Traditional Japanese ramen noodle dishes are complex, and can take hours to make. This quick recipe takes all the best parts of this savory dish and turns it into an easy weeknight meal!
As with most any recipe, this comes together quickest if you prepare ahead of time. Hard boil a few eggs to have on the ready, and prep your zucchini by spiralizing them into noodles. If you don’t have a spiralizer, try thinly slicing them with a sharp knife instead. Remember to cut lengthwise for long, julienne-style “zoodles.”

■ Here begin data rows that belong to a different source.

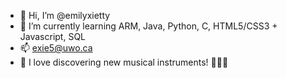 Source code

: - 👋 Hi, I’m @emilyxietty
- 🌱 I’m currently learning ARM, Java, Python, C, HTML5/CSS3 + Javascript, SQL
- 📫 exie5@uwo.ca
- 👀 I love discovering new musical instruments! 🎷🎹🎸 
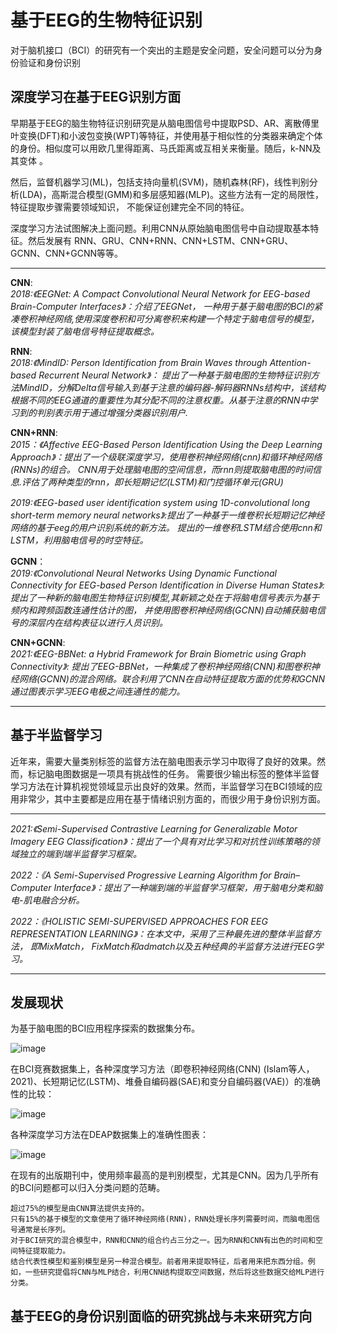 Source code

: # 基于EEG的生物特征识别

对于脑机接口（BCI）的研究有一个突出的主题是安全问题，安全问题可以分为身份验证和身份识别

## 深度学习在基于EEG识别方面

早期基于EEG的脑生物特征识别研究是从脑电图信号中提取PSD、AR、离散傅里叶变换(DFT)和小波包变换(WPT)等特征，并使用基于相似性的分类器来确定个体的身份。相似度可以用欧几里得距离、马氏距离或互相关来衡量。随后，k-NN及其变体
。

然后，监督机器学习(ML)，包括支持向量机(SVM)，随机森林(RF)，线性判别分析(LDA)，高斯混合模型(GMM)和多层感知器(MLP)。这些方法有一定的局限性，特征提取步骤需要领域知识，
不能保证创建完全不同的特征。

深度学习方法试图解决上面问题。利用CNN从原始脑电图信号中自动提取基本特征。然后发展有  RNN、GRU、CNN+RNN、CNN+LSTM、CNN+GRU、GCNN、CNN+GCNN等等。

----
**CNN**:    
*2018:《EEGNet: A Compact Convolutional Neural Network for EEG-based Brain-Computer Interfaces》：介绍了EEGNet，
一种用于基于脑电图的BCI的紧凑卷积神经网络,使用深度卷积和可分离卷积来构建一个特定于脑电信号的模型，该模型封装了脑电信号特征提取概念。*

**RNN**:    
*2018:《MindID: Person Identification from Brain Waves through Attention-based Recurrent Neural Network》：
提出了一种基于脑电图的生物特征识别方法MindID，分解Delta信号输入到基于注意的编码器-解码器RNNs结构中，该结构根据不同的EEG通道的重要性为其分配不同的注意权重。从基于注意的RNN中学习到的判别表示用于通过增强分类器识别用户.*   

**CNN+RNN**:     
*2015：《Affective EEG-Based Person Identification Using the Deep Learning Approach》：提出了一个级联深度学习，使用卷积神经网络(cnn)和循环神经网络(RNNs)的组合。
CNN用于处理脑电图的空间信息，而rnn则提取脑电图的时间信息.评估了两种类型的rnn，即长短期记忆(LSTM)和门控循环单元(GRU)*
     
*2019:《EEG-based user identification system using 1D-convolutional long short-term memory neural networks》:提出了一种基于一维卷积长短期记忆神经网络的基于eeg的用户识别系统的新方法。
提出的一维卷积LSTM结合使用cnn和LSTM，利用脑电信号的时空特征。*

**GCNN**：     
*2019:《Convolutional Neural Networks Using Dynamic Functional Connectivity for EEG-based Person Identification in Diverse Human States》:提出了一种新的脑电图生物特征识别模型,其新颖之处在于将脑电信号表示为基于频内和跨频函数连通性估计的图，
并使用图卷积神经网络(GCNN)自动捕获脑电信号的深层内在结构表征以进行人员识别。*

**CNN+GCNN**:    
*2021:《EEG-BBNet: a Hybrid Framework for Brain Biometric using Graph Connectivity》:
提出了EEG-BBNet，一种集成了卷积神经网络(CNN)和图卷积神经网络(GCNN)的混合网络。联合利用了CNN在自动特征提取方面的优势和GCNN通过图表示学习EEG电极之间连通性的能力。*

----

## 基于半监督学习
近年来，需要大量类别标签的监督方法在脑电图表示学习中取得了良好的效果。然而，标记脑电图数据是一项具有挑战性的任务。
需要很少输出标签的整体半监督学习方法在计算机视觉领域显示出良好的效果。然而，半监督学习在BCI领域的应用非常少，其中主要都是应用在基于情绪识别方面的，而很少用于身份识别方面。

------
*2021:《Semi-Supervised Contrastive Learning for Generalizable Motor Imagery EEG Classification》：提出了一个具有对比学习和对抗性训练策略的领域独立的端到端半监督学习框架。*

*2022：《A Semi-Supervised Progressive Learning Algorithm for Brain–Computer Interface》：提出了一种端到端的半监督学习框架，用于脑电分类和脑电-肌电融合分析。*

*2022：《HOLISTIC SEMI-SUPERVISED APPROACHES FOR EEG REPRESENTATION LEARNING》：在本文中，采用了三种最先进的整体半监督方法，
即MixMatch， FixMatch和admatch以及五种经典的半监督方法进行EEG学习。*

-----------

## 发展现状      

为基于脑电图的BCI应用程序探索的数据集分布。     

![image](https://user-images.githubusercontent.com/109055774/226892836-dc18ff88-e92c-41bd-9065-945cb90ca45e.png)


在BCI竞赛数据集上，各种深度学习方法（即卷积神经网络(CNN) (Islam等人，2021)、长短期记忆(LSTM)、堆叠自编码器(SAE)和变分自编码器(VAE)）的准确性的比较：


![image](https://user-images.githubusercontent.com/109055774/226607117-f1d623fc-9dca-42f3-a0b0-e146e4b1d734.png)

各种深度学习方法在DEAP数据集上的准确性图表：


![image](https://user-images.githubusercontent.com/109055774/226607259-7a89b944-dcb1-4bb9-ada1-571299fb0ea8.png)


在现有的出版期刊中，使用频率最高的是判别模型，尤其是CNN。因为几乎所有的BCI问题都可以归入分类问题的范畴。     

    超过75%的模型是由CNN算法提供支持的。
    只有15%的基于模型的文章使用了循环神经网络(RNN)，RNN处理长序列需要时间，而脑电图信号通常是长序列。
    对于BCI研究的混合模型中，RNN和CNN的组合约占三分之一。因为RNN和CNN有出色的时间和空间特征提取能力。
    结合代表性模型和鉴别模型是另一种混合模型。前者用来提取特征，后者用来把东西分组。例如，一些研究提倡将CNN与MLP结合，利用CNN结构提取空间数据，然后将这些数据交给MLP进行分类。

## 基于EEG的身份识别面临的研究挑战与未来研究方向
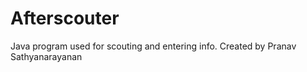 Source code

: Afterscouter
============

Java program used for scouting and entering info.
Created by Pranav Sathyanarayanan
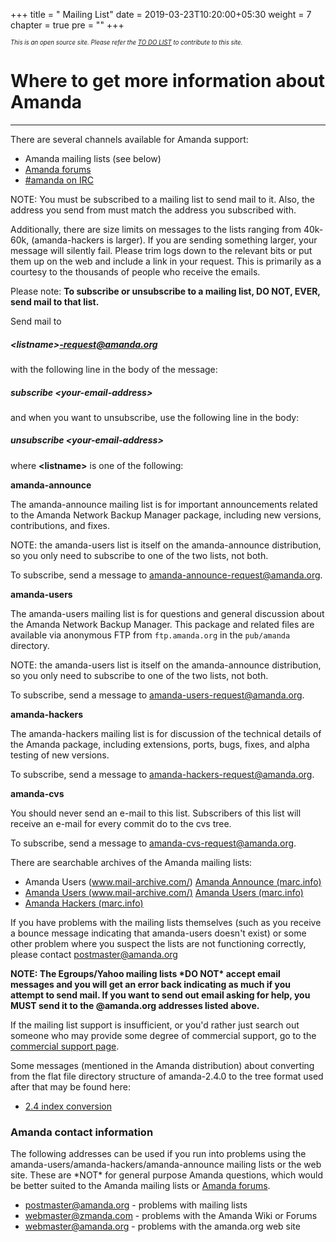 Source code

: +++
title = "     Mailing List"
date = 2019-03-23T10:20:00+05:30
weight = 7
chapter = true
pre = "<i class='far fa-envelope'></i>"
+++

*<sub><sub>This is an open source site. Please refer the [TO DO LIST](./about/_do) to contribute to this site.</sub></sub>*

# Where to get more information about Amanda
---
There are several channels available for Amanda support:

-   Amanda mailing lists (see below)
-   [Amanda forums](http://forums.zmanda.com)
-   [#amanda on IRC](../irc)

NOTE: You must be subscribed to a mailing list to send mail to it. Also,
the address you send from must match the address you subscribed with.

Additionally, there are size limits on messages to the lists ranging
from 40k-60k, (amanda-hackers is larger). If you are sending something
larger, your message will silently fail. Please trim logs down to the
relevant bits or put them up on the web and include a link in your
request. This is primarily as a courtesy to the thousands of people who
receive the emails.

Please note: **To subscribe or unsubscribe to a mailing list, DO NOT,
EVER, send mail to that list.**

Send mail to

##### \<listname\>-request@amanda.org

with the following line in the body of the message:

##### subscribe \<your-email-address\>

and when you want to unsubscribe, use the following line in the body:

##### unsubscribe \<your-email-address\>

where **\<listname\>** is one of the following:

**amanda-announce**

The amanda-announce mailing list is for important announcements related
to the Amanda Network Backup Manager package, including new versions,
contributions, and fixes.

NOTE: the amanda-users list is itself on the amanda-announce
distribution, so you only need to subscribe to one of the two lists, not
both.

To subscribe, send a message to
[amanda-announce-request@amanda.org](mailto:<amanda-announce-request@amanda.org>).

**amanda-users**

The amanda-users mailing list is for questions and general discussion
about the Amanda Network Backup Manager. This package and related files
are available via anonymous FTP from `ftp.amanda.org` in the
`pub/amanda` directory.

NOTE: the amanda-users list is itself on the amanda-announce
distribution, so you only need to subscribe to one of the two lists, not
both.

To subscribe, send a message to
[amanda-users-request@amanda.org](mailto:<amanda-users-request@amanda.org>).

**amanda-hackers**

The amanda-hackers mailing list is for discussion of the technical
details of the Amanda package, including extensions, ports, bugs, fixes,
and alpha testing of new versions.

To subscribe, send a message to
[amanda-hackers-request@amanda.org](mailto:<amanda-hackers-request@amanda.org>).

**amanda-cvs**

You should never send an e-mail to this list. Subscribers of this list
will receive an e-mail for every commit do to the cvs tree.

To subscribe, send a message to
[amanda-cvs-request@amanda.org](mailto:<amanda-cvs-request@amanda.org>).

There are searchable archives of the Amanda mailing lists:

-   Amanda Users (www.mail-archive.com/) [Amanda Announce
    (marc.info)](http://marc.info/?l=amanda-announce)
-   [Amanda Users
    (www.mail-archive.com/)](https://www.mail-archive.com/amanda-users@amanda.org)
    [Amanda Users (marc.info)](http://marc.info/?l=amanda-users)
-   [Amanda Hackers (marc.info)](http://marc.info/?l=amanda-hackers)

If you have problems with the mailing lists themselves (such as you
receive a bounce message indicating that amanda-users doesn't exist) or
some other problem where you suspect the lists are not functioning
correctly, please contact
[postmaster@amanda.org](mailto:postmaster@amanda.org)

**NOTE: The Egroups/Yahoo mailing lists \*DO NOT\* accept email messages
and you will get an error back indicating as much if you attempt to send
mail. If you want to send out email asking for help, you MUST send it to
the @amanda.org addresses listed above.**

If the mailing list support is insufficient, or you'd rather just search
out someone who may provide some degree of commercial support, go to the
[commercial support page](../support/commercial_support).

Some messages (mentioned in the Amanda distribution) about converting
from the flat file directory structure of amanda-2.4.0 to the tree
format used after that may be found here:

-   [2.4 index conversion](240index)

### Amanda contact information

The following addresses can be used if you run into problems using the
amanda-users/amanda-hackers/amanda-announce mailing lists or the web
site. These are \*NOT\* for general purpose Amanda questions, which
would be better suited to the Amanda mailing lists or [Amanda
forums](http://forums.zmanda.com/).

-   [postmaster@amanda.org](mailto:postmaster@amanda.org) - problems
    with mailing lists
-   [webmaster@zmanda.com](mailto:webmaster@zmanda.com) - problems with
    the Amanda Wiki or Forums
-   [webmaster@amanda.org](mailto:webmaster@amanda.org) - problems with
    the amanda.org web site

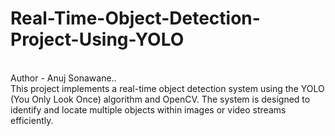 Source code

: # Real-Time-Object-Detection-Project-Using-YOLO
<br>
Author - Anuj Sonawane..
<br>
This project implements a real-time object detection system using the YOLO (You Only Look Once) algorithm and OpenCV. The system is designed to identify and locate multiple objects within images or video streams efficiently. 
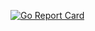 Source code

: [![Go Report Card](https://goreportcard.com/badge/github.com/SaucySalamander/owl-db)](https://goreportcard.com/report/github.com/SaucySalamander/owl-db) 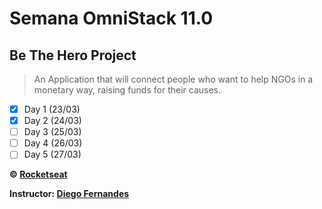 # Semana OmniStack 11.0

## Be The Hero Project

> An Application that will connect people who want to help NGOs in a monetary way, raising funds for their causes.

- [x] Day 1 (23/03)
- [x] Day 2 (24/03)
- [ ] Day 3 (25/03)
- [ ] Day 4 (26/03)
- [ ] Day 5 (27/03)

**&copy; [Rocketseat](https://rocketseat.com.br/)**

**Instructor: [Diego Fernandes](https://github.com/diego3g)** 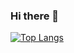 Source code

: ### Hi there 👋

[![Top Langs](https://github-readme-stats.vercel.app/api/top-langs/?username=donderileo&layout=compact)](https://github.com/donderileo/github-readme-stats)

<!--
**Donderileo/Donderileo** is a ✨ _special_ ✨ repository because its `README.md` (this file) appears on your GitHub profile.

Here are some ideas to get you started:

- 🔭 I’m currently working on ...
- 🌱 I’m currently learning ...
- 👯 I’m looking to collaborate on ...
- 🤔 I’m looking for help with ...
- 💬 Ask me about ...
- 📫 How to reach me: ...
- 😄 Pronouns: ...
- ⚡ Fun fact: ...
-->
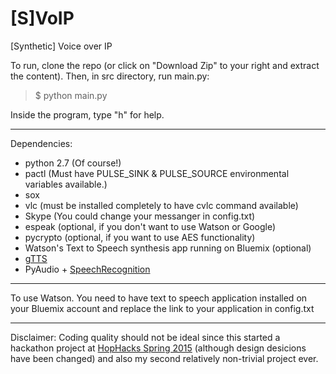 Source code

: # [S]VoIP

[Synthetic] Voice over IP

To run, clone the repo (or click on "Download Zip" to your right and extract the content). Then, in src directory, run main.py:
> $ python main.py

Inside the program, type "h" for help.

---
Dependencies:
- python 2.7 (Of course!)
- pactl (Must have PULSE_SINK & PULSE_SOURCE environmental variables available.)
- sox
- vlc (must be installed completely to have cvlc command available)
- Skype (You could change your messanger in config.txt)
- espeak (optional, if you don't want to use Watson or Google)
- pycrypto (optional, if you want to use AES functionality)
- Watson's Text to Speech synthesis app running on Bluemix (optional)
- [gTTS](https://pypi.python.org/pypi/gTTS/1.0.2)
- PyAudio + [SpeechRecognition](https://pypi.python.org/pypi/SpeechRecognition/)

---
To use Watson. You need to have text to speech application installed on your Bluemix account and replace the link to your application in config.txt

---

Disclaimer: Coding quality should not be ideal since this started a hackathon project at [HopHacks Spring 2015](http://challengepost.com/software/watson-over-ip) (although design desicions have been changed) and also my second relatively non-trivial project ever.
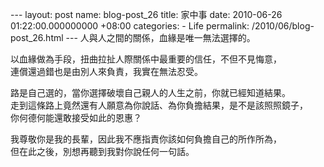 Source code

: --- layout: post name: blog-post\_26 title: 家中事 date: 2010-06-26 01:22:00.000000000 +08:00 categories: - Life permalink: /2010/06/blog-post\_26.html --- 人與人之間的關係，血緣是唯一無法選擇的。  
    
以血緣做為手段，扭曲拉扯人際關係中最重要的信任，不但不見悔意，  
連償還過錯也是由別人來負責，我實在無法忍受。  
    
路是自己選的，當你選擇破壞自己親人的人生之前，你就已經知道結果。  
走到這條路上竟然還有人願意為你說話、為你負擔結果，是不是該照照鏡子，  
你何德何能還敢接受如此的恩惠？  
    
我尊敬你是我的長輩，因此我不應指責你該如何負擔自己的所作所為，  
但在此之後，別想再聽到我對你說任何一句話。
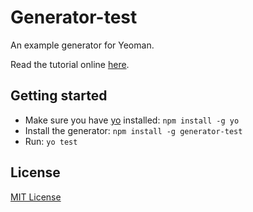 # Generator-test

An example generator for Yeoman.

Read the tutorial online [here](http://seangoresht.com/index.php/tutorials/item/getting-started-with-yeoman).
## Getting started
- Make sure you have [yo](https://github.com/yeoman/yo) installed:
    `npm install -g yo`
- Install the generator: `npm install -g generator-test`
- Run: `yo test`

## License
[MIT License](http://en.wikipedia.org/wiki/MIT_License)
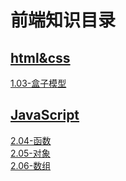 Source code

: # 前端知识目录

## [html&css](./01-html&CSS/1.00-html&css.md)

[1.03-盒子模型](./01-html&CSS/1.03-盒子模型.md)

## [JavaScript](./02-JavaScript/2.00-JavaScript.md)

[2.04-函数](./02-JavaScript/2.04-函数.md)  
[2.05-对象](./02-JavaScript/2.05-对象.md)  
[2.06-数组](./02-JavaScript/2.06-数组.md)  
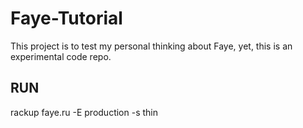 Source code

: # Faye-Tutorial

This project is to test my personal thinking about Faye, yet, this is an experimental code repo.

## RUN

rackup faye.ru -E production -s thin

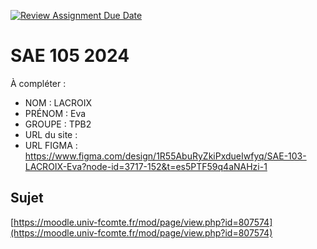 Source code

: [![Review Assignment Due Date](https://classroom.github.com/assets/deadline-readme-button-22041afd0340ce965d47ae6ef1cefeee28c7c493a6346c4f15d667ab976d596c.svg)](https://classroom.github.com/a/DNce7fkr)
# SAE 105 2024

À compléter :

- NOM : LACROIX
- PRÉNOM : Eva
- GROUPE : TPB2
- URL du site : 
- URL FIGMA : https://www.figma.com/design/1R55AbuRyZkiPxdueIwfyq/SAE-103-LACROIX-Eva?node-id=3717-152&t=es5PTF59q4aNAHzi-1 

## Sujet

[https://moodle.univ-fcomte.fr/mod/page/view.php?id=807574](https://moodle.univ-fcomte.fr/mod/page/view.php?id=807574) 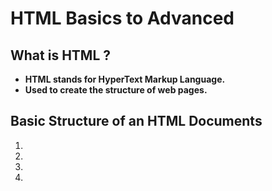 # HTML Basics to Advanced

## What is HTML ?

- **HTML stands for HyperText Markup Language.**
- **Used to create the structure of web pages.**

## Basic Structure of an HTML Documents

1.  **<!DOCTYPE html>**
2. **<html>**
3. **<head>**
4. **<title>**
5. **<body>**


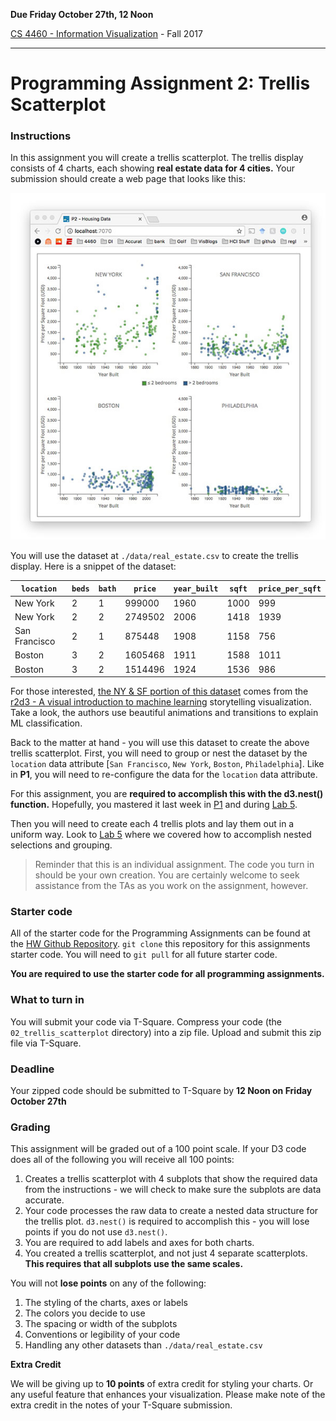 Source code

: **Due Friday October 27th, 12 Noon**

[CS 4460 - Information Visualization](http://www.cc.gatech.edu/~stasko/4460) - Fall 2017

***

# Programming Assignment 2: Trellis Scatterplot

### Instructions

In this assignment you will create a trellis scatterplot. The trellis display consists of 4 charts, each showing **real estate data for 4 cities.** Your submission should create a web page that looks like this:

![Lab Result](img/p2_final_trellis_scatterplot.jpeg)

You will use the dataset at `./data/real_estate.csv` to create the trellis display. Here is a snippet of the dataset:

| `location`    |`beds`|`bath`|`price`  |`year_built`|`sqft`|`price_per_sqft`|
|---------------|------|------|---------|------------|------|----------------|
| New York      | 2    | 1    | 999000  | 1960       | 1000 | 999            |
| New York      | 2    | 2    | 2749502 | 2006       | 1418 | 1939           |
| San Francisco | 2    | 1    | 875448  | 1908       | 1158 | 756            |
| Boston        | 3    | 2    | 1605468 | 1911       | 1588 | 1011           |
| Boston        | 3    | 2    | 1514496 | 1924       | 1536 | 986            |

For those interested, [the NY & SF portion of this dataset](https://github.com/jadeyee/r2d3-part-1-data) comes from the [r2d3 - A visual introduction to machine learning](http://www.r2d3.us/visual-intro-to-machine-learning-part-1/) storytelling visualization. Take a look, the authors use beautiful animations and transitions to explain ML classification.

Back to the matter at hand - you will use this dataset to create the above trellis scatterplot. First, you will need to group or nest the dataset by the `location` data attribute [`San Francisco`, `New York`, `Boston`, `Philadelphia`]. Like in **P1**, you will need to re-configure the data for the `location` data attribute.

For this assignment, you are **required to accomplish this with the d3.nest() function.** Hopefully, you mastered it last week in [P1](https://github.gatech.edu/CS-4460/Homework/wiki/P1%3A-Static-Chart) and during [Lab 5](https://github.gatech.edu/CS-4460/Labs/wiki/Lab-5%3A-D3-Selections-%26-Grouping).

Then you will need to create each 4 trellis plots and lay them out in a uniform way. Look to [Lab 5](https://github.gatech.edu/CS-4460/Labs/wiki/Lab-5%3A-D3-Selections-%26-Grouping) where we covered how to accomplish nested selections and grouping.

> Reminder that this is an individual assignment. The code you turn in should be your own creation. You are certainly welcome to seek assistance from the TAs as you work on the assignment, however.

### Starter code

All of the starter code for the Programming Assignments can be found at the [HW Github Repository](https://github.gatech.edu/CS-4460/Homework). `git clone` this repository for this assignments starter code. You will need to `git pull` for all future starter code.

**You are required to use the starter code for all programming assignments.**

### What to turn in

You will submit your code via T-Square. Compress your code (the `02_trellis_scatterplot` directory) into a zip file. Upload and submit this zip file via T-Square.

### Deadline

Your zipped code should be submitted to T-Square by **12 Noon on Friday October 27th**

### Grading

This assignment will be graded out of a 100 point scale. If your D3 code does all of the following you will receive all 100 points:

1. Creates a trellis scatterplot with 4 subplots that show the required data from the instructions - we will check to make sure the subplots are data accurate.
2. Your code processes the raw data to create a nested data structure for the trellis plot. `d3.nest()` is required to accomplish this - you will lose points if you do not use `d3.nest()`.
3. You are required to add labels and axes for both charts.
4. You created a trellis scatterplot, and not just 4 separate scatterplots. **This requires that all subplots use the same scales.**

You will not **lose points** on any of the following:

1. The styling of the charts, axes or labels
2. The colors you decide to use
3. The spacing or width of the subplots
4. Conventions or legibility of your code
5. Handling any other datasets than `./data/real_estate.csv`

**Extra Credit**

We will be giving up to **10 points** of extra credit for styling your charts. Or any useful feature that enhances your visualization. Please make note of the extra credit in the notes of your T-Square submission.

Chicken and mushrooms are the key ingredients to this ramen. We used chicken thighs for their fattiness, which lends extra flavor to the soup. We also used shiitake mushrooms for their earthy flavor, but you can use any other mushrooms you like instead.
Start by rubbing the chicken thighs with Chinese five-spice powder and black pepper. Broil for a few minutes each side to get a nice crisp exterior, then slice and set aside. Meanwhile, create your broth by combining chicken stock with fresh ginger and garlic. Simmer the mushrooms in the broth until cooked, then add the zoodles and cook until crisp-tender—just another minute or so. Add the chicken to the broth and let sit just long enough for the flavors to marry.
To serve, divide the ramen among bowls and top with hard-boiled egg, scallions, and crushed red pepper.